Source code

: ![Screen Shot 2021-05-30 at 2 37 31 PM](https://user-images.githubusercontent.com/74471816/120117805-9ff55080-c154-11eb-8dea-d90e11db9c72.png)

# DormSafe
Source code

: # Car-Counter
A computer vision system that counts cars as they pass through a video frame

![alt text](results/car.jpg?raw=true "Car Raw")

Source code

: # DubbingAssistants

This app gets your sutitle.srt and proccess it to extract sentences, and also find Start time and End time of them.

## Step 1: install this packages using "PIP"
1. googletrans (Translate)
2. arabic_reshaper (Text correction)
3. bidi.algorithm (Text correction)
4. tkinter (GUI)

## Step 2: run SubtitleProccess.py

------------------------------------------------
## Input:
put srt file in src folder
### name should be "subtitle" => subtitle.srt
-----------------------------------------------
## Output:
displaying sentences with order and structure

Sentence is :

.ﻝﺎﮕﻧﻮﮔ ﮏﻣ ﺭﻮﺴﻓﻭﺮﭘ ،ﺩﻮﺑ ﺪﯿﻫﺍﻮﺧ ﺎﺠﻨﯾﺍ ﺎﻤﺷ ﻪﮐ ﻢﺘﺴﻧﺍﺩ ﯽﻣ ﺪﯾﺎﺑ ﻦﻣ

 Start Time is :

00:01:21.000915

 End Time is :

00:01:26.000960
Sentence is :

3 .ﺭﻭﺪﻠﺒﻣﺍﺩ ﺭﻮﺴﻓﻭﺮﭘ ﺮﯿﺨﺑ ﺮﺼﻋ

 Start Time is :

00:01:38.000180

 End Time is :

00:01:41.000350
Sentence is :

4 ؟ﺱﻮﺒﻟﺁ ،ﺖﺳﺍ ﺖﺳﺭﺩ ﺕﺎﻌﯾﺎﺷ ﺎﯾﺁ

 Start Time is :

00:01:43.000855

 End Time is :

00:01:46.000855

• • • • •

*Your objective:*
Could you reproduce the data above exactly as given?

*Answer to this exercise:*
Source code

: ![Screen Shot 2021-05-30 at 2 37 31 PM](https://user-images.githubusercontent.com/74471816/120117805-9ff55080-c154-11eb-8dea-d90e11db9c72.png)

# DormSafe
Source code

: # Car-Counter
A computer vision system that counts cars as they pass through a video frame

![alt text](results/car.jpg?raw=true "Car Raw")

Source code

: # DubbingAssistants

This app gets your sutitle.srt and proccess it to extract sentences, and also find Start time and End time of them.

## Step 1: install this packages using "PIP"
1. googletrans (Translate)
2. arabic_reshaper (Text correction)
3. bidi.algorithm (Text correction)
4. tkinter (GUI)

## Step 2: run SubtitleProccess.py

------------------------------------------------
## Input:
put srt file in src folder
### name should be "subtitle" => subtitle.srt
-----------------------------------------------
## Output:
displaying sentences with order and structure

Sentence is :

.ﻝﺎﮕﻧﻮﮔ ﮏﻣ ﺭﻮﺴﻓﻭﺮﭘ ،ﺩﻮﺑ ﺪﯿﻫﺍﻮﺧ ﺎﺠﻨﯾﺍ ﺎﻤﺷ ﻪﮐ ﻢﺘﺴﻧﺍﺩ ﯽﻣ ﺪﯾﺎﺑ ﻦﻣ

 Start Time is :

00:01:21.000915

 End Time is :

00:01:26.000960
Sentence is :

3 .ﺭﻭﺪﻠﺒﻣﺍﺩ ﺭﻮﺴﻓﻭﺮﭘ ﺮﯿﺨﺑ ﺮﺼﻋ

 Start Time is :

00:01:38.000180

 End Time is :

00:01:41.000350
Sentence is :

4 ؟ﺱﻮﺒﻟﺁ ،ﺖﺳﺍ ﺖﺳﺭﺩ ﺕﺎﻌﯾﺎﺷ ﺎﯾﺁ

 Start Time is :

00:01:43.000855

 End Time is :

00:01:46.000855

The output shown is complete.